Over the past 20-30 years, almost every major organization has been through the washing machine of implementing, upgrading, re-implementing and re-upgrading ad-infinitum their core ERP systems. Each transformation project begins with the promise of delivery to broad, sunlit uplands. However once complete, many areas of the business are left bereft of benefits which they were promised at the beginning. Often, at the end of line, left holding the tattered remnants of the program goals is the FP&A team.
It begins with ambition
The initial goals of a program are business wide, ambitious in reach and can be vague in nature, “improve the efficiency of team X in process 1,2,3…”. In many cases, from the beginning of the program, requirements are not fully documented, understood and defined adequately. Recent (and not so recent) examples of over-ambition in requirements gathering causing failures in project delivery can be observed at Nike (i2 SCM implementation), Hershey Foods (SAP CRM & Siebel) and Whirlpool (SAP ERP).
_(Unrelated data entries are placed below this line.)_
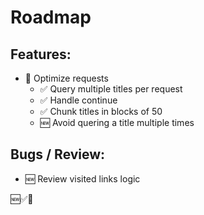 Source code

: # Roadmap

## Features:

- 🚶 Optimize requests
    + ✅ Query multiple titles per request
    + ✅ Handle continue
    + ✅ Chunk titles in blocks of 50
    + 🆕 Avoid quering a title multiple times

## Bugs / Review:

- 🆕 Review visited links logic

🆕✅🚶
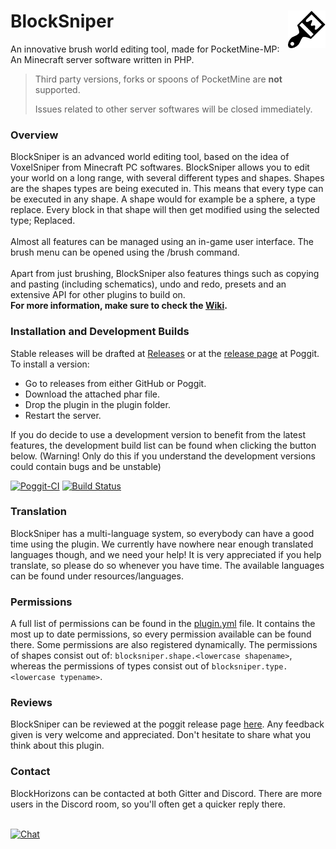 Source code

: # BlockSniper<a href="https://github.com/BlockHorizons/BlockSniper"><img src="https://github.com/BlockHorizons/BlockSniper/blob/master/resources/BlockSniperLogo.png" width="60" height="60" align="right"></a>

An innovative brush world editing tool, made for PocketMine-MP: An Minecraft server software written in PHP.

> Third party versions, forks or spoons of PocketMine are **not** supported.
> 
> Issues related to other server softwares will be closed immediately.

### Overview
BlockSniper is an advanced world editing tool, based on the idea of VoxelSniper from Minecraft PC softwares.
BlockSniper allows you to edit your world on a long range, with several different types and shapes. Shapes are the shapes types are being executed in. This means that every type can be executed in any shape.
A shape would for example be a sphere, a type replace. Every block in that shape will then get modified using the selected type; Replaced.
<br><br>
Almost all features can be managed using an in-game user interface. The brush menu can be opened using the /brush command.
<br><br>
Apart from just brushing, BlockSniper also features things such as copying and pasting (including schematics), undo and redo, presets and an extensive API for other plugins to build on. 
<br>
**For more information, make sure to check the [Wiki](https://github.com/Blockhorizons/BlockSniper/wiki).**

### Installation and Development Builds
Stable releases will be drafted at [Releases](https://github.com/BlockHorizons/BlockSniper/releases) or at the [release page](https://poggit.pmmp.io/p/BlockSniper/) at Poggit.
To install a version:
 - Go to releases from either GitHub or Poggit.
 - Download the attached phar file.
 - Drop the plugin in the plugin folder.
 - Restart the server.

If you do decide to use a development version to benefit from the latest features, the development build list can be found when clicking the button below. (Warning! Only do this if you understand the development versions could contain bugs and be unstable)

[![Poggit-CI](https://poggit.pmmp.io/ci.shield/BlockHorizons/BlockSniper/BlockSniper)](https://poggit.pmmp.io/ci/BlockHorizons/BlockSniper/BlockSniper)
[![Build Status](https://travis-ci.org/BlockHorizons/BlockSniper.svg?branch=master)](https://travis-ci.org/BlockHorizons/BlockSniper)

### Translation
BlockSniper has a multi-language system, so everybody can have a good time using the plugin. We currently have nowhere near enough translated languages though, and we need your help! It is very appreciated if you help translate, so please do so whenever you have time. The available languages can be found under resources/languages.

### Permissions
A full list of permissions can be found in the [plugin.yml](https://github.com/BlockHorizons/BlockSniper/blob/master/plugin.yml) file. 
It contains the most up to date permissions, so every permission available can be found there.
Some permissions are also registered dynamically. The permissions of shapes consist out of: `blocksniper.shape.<lowercase shapename>`, whereas the permissions of types consist out of `blocksniper.type.<lowercase typename>`.

### Reviews
BlockSniper can be reviewed at the poggit release page [here](https://poggit.pmmp.io/p/BlockSniper/).
Any feedback given is very welcome and appreciated. Don't hesitate to share what you think about this plugin.

### Contact
BlockHorizons can be contacted at both Gitter and Discord. There are more users in the Discord room, so you'll often get a quicker reply there.
<br><br>

[![Chat](https://img.shields.io/badge/chat-on%20discord-7289da.svg)](https://discord.gg/YynM57V)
For Nike, the ambition was to replace legacy SCM applications (around 27) with a single instance of i2’s platform, enabling them to reduce the time taken to produce shoes, forecast demand more accurately whilst reducing inventory held all on a global scale. Initially conceived as a two-to-three-year project, eventually Nike realized that this would in fact take five to seven to complete. The cost for Nike $400 million spent on a project and for i2 a 22% decrease in share price. Ultimately, the resolution of Nike’s over ambition was to reverse their initial design decisions, moving away from i2’s algorithm-based forecasting model (which over predicted Air Garnett and under predicted Air Jordan) to SAP’s historical sales history-based model (which correctly predicts that Air Jordan’s will always outsell any other shoe that Nike manufacturers).